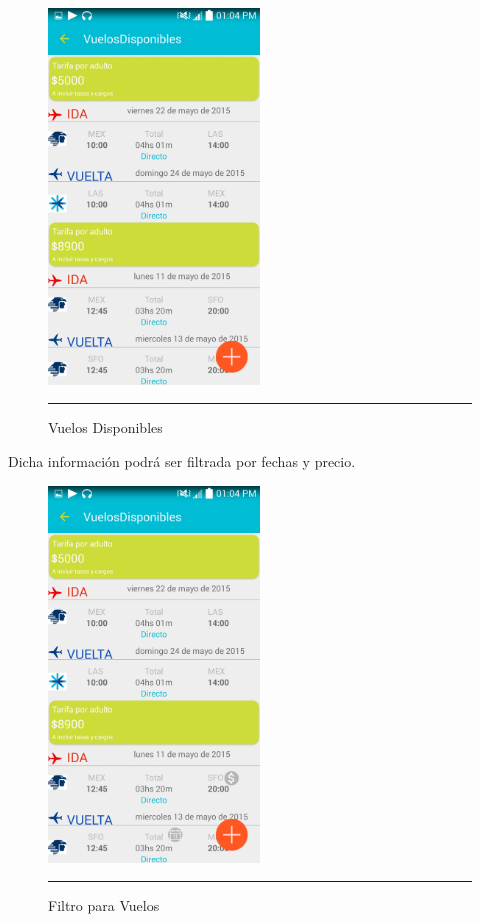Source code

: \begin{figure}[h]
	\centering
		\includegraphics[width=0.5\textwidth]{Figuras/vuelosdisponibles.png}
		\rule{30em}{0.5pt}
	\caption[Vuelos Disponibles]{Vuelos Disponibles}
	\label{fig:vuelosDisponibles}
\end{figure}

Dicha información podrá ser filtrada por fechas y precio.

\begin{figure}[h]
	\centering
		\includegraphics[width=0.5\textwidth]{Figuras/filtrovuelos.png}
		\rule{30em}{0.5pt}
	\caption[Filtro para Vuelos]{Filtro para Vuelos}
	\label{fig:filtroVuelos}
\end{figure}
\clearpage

○ ○ ○ ○ ○ ○ ○

ACTION ITEM: Could you copy the data above exactly, leaving the pictures out?

YOUR RESPONSE:
Source code

: \begin{figure}[h]
	\centering
		\includegraphics[width=0.5\textwidth]{Figuras/vuelosdisponibles.png}
		\rule{30em}{0.5pt}
	\caption[Vuelos Disponibles]{Vuelos Disponibles}
	\label{fig:vuelosDisponibles}
\end{figure}

Dicha información podrá ser filtrada por fechas y precio.

\begin{figure}[h]
	\centering
		\includegraphics[width=0.5\textwidth]{Figuras/filtrovuelos.png}
		\rule{30em}{0.5pt}
	\caption[Filtro para Vuelos]{Filtro para Vuelos}
	\label{fig:filtroVuelos}
\end{figure}
\clearpage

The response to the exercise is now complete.